((
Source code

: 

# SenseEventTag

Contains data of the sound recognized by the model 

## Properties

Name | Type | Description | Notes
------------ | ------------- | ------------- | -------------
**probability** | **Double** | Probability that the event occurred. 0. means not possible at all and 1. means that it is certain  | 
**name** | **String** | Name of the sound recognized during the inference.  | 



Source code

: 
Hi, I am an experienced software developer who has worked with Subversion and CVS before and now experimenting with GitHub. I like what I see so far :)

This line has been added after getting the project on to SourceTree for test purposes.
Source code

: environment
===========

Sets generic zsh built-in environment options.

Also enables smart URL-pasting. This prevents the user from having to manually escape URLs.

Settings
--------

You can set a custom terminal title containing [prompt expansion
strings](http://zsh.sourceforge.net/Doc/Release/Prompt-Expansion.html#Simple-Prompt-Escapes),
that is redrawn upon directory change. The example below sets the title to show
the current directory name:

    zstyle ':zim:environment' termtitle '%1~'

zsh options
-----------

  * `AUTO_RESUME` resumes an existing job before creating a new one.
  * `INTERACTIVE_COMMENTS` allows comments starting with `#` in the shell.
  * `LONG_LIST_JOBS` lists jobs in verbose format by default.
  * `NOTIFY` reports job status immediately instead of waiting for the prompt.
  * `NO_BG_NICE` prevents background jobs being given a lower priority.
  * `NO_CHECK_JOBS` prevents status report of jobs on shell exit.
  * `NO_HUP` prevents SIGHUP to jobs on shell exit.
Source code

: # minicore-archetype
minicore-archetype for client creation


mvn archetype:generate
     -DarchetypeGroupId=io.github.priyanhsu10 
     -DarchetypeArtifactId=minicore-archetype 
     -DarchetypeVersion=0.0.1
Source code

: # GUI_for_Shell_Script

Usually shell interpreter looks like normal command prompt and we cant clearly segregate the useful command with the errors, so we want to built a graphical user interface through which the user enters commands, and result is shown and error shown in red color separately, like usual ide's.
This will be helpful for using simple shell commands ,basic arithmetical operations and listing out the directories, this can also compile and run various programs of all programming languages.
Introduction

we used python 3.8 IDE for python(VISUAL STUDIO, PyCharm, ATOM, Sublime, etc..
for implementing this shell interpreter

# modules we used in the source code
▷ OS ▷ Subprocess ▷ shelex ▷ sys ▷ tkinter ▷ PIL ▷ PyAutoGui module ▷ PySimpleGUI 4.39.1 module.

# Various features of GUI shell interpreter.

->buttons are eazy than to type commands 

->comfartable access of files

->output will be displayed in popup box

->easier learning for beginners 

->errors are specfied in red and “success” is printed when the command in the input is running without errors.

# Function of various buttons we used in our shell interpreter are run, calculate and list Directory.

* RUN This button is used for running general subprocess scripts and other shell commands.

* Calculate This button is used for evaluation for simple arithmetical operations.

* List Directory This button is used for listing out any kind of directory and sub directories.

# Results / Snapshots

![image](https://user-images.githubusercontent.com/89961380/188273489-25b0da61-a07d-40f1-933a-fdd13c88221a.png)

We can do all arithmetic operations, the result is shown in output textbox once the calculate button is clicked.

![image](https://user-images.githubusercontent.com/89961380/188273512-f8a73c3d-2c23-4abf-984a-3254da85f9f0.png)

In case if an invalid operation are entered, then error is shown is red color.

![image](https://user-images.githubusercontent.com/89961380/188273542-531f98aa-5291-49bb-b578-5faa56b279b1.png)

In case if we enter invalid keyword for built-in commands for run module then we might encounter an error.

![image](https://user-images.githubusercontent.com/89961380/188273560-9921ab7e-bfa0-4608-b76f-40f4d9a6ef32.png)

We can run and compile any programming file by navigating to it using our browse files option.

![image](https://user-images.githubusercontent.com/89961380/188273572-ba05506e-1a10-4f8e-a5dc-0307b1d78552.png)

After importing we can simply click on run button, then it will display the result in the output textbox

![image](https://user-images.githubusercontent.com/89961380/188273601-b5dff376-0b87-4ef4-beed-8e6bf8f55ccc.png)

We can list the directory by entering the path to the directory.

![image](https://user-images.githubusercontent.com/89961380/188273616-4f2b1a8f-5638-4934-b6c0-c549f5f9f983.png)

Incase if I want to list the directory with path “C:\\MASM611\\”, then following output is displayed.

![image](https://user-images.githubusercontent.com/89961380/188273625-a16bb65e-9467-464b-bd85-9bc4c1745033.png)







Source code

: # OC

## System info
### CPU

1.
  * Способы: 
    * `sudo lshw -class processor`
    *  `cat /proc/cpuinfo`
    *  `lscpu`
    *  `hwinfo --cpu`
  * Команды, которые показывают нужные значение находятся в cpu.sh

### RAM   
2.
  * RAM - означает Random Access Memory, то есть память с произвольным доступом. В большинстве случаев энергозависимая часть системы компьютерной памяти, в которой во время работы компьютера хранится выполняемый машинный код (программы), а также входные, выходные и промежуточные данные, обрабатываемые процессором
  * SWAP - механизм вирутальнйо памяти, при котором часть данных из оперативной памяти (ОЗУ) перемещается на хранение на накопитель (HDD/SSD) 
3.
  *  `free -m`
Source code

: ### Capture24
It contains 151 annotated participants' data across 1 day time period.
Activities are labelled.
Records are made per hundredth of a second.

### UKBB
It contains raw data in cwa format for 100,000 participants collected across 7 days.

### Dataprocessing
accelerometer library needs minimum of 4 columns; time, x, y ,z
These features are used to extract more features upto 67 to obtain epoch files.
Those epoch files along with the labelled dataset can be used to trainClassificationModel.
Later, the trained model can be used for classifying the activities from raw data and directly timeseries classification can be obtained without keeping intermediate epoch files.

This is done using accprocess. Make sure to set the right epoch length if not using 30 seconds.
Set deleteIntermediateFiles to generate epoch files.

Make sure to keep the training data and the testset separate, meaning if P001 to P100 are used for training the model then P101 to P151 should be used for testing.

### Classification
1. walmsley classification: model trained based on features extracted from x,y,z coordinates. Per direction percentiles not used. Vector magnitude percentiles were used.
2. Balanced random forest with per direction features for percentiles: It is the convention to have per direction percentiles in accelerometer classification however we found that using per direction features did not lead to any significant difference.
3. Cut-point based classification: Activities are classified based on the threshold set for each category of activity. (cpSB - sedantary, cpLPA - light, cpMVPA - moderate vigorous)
))
- [The task]: Would you report every line of the entries above containing the word "programming"?

- [Response box]:
This will be helpful for using simple shell commands ,basic arithmetical operations and listing out the directories, this can also compile and run various programs of all programming languages.
We can run and compile any programming file by navigating to it using our browse files option.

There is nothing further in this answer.